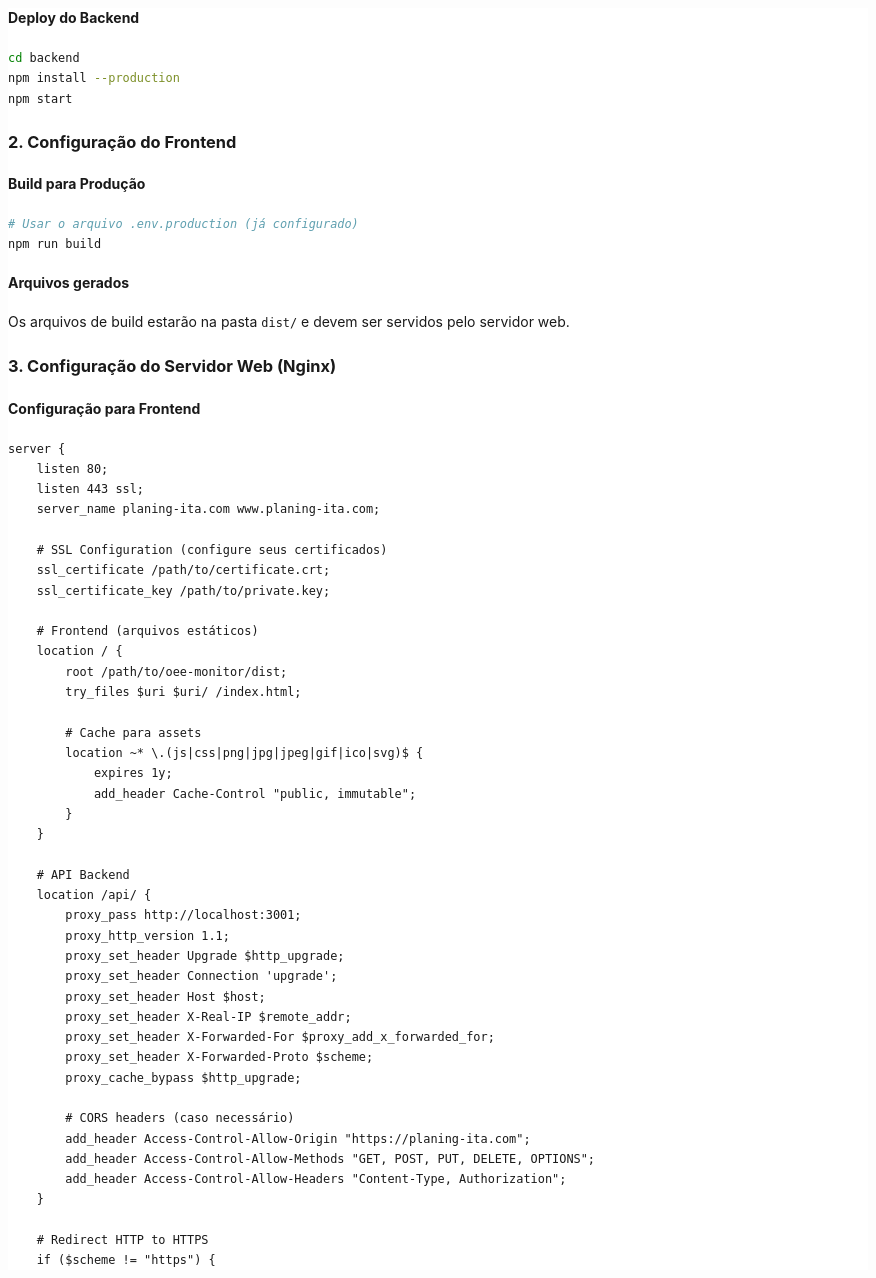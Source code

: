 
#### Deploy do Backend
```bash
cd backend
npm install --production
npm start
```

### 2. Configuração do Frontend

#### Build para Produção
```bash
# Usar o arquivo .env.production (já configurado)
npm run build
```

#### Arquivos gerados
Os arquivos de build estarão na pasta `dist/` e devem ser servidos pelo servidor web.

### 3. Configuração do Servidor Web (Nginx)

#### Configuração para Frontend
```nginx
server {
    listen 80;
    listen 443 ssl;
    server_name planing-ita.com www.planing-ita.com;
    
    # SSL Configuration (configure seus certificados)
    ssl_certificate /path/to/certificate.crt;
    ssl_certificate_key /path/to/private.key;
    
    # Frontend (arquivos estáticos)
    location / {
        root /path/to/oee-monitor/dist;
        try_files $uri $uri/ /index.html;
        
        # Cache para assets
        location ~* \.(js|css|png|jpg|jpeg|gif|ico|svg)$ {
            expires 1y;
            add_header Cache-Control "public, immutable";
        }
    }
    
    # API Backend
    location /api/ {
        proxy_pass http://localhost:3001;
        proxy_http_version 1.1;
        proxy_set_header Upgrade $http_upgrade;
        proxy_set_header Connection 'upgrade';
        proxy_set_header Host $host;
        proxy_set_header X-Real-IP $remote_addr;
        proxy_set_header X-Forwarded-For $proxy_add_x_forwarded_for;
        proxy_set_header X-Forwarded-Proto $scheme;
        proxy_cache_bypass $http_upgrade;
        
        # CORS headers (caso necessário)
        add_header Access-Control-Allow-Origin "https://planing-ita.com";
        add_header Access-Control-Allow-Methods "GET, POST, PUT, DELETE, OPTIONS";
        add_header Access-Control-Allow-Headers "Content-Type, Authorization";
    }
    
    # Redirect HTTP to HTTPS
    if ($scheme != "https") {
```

....................

**ABOUT THIS TASK:**
Find every line in the records above that contains the word "dist", and copy each one.

**REPLY:**
Os arquivos de build estarão na pasta `dist/` e devem ser servidos pelo servidor web.
        root /path/to/oee-monitor/dist;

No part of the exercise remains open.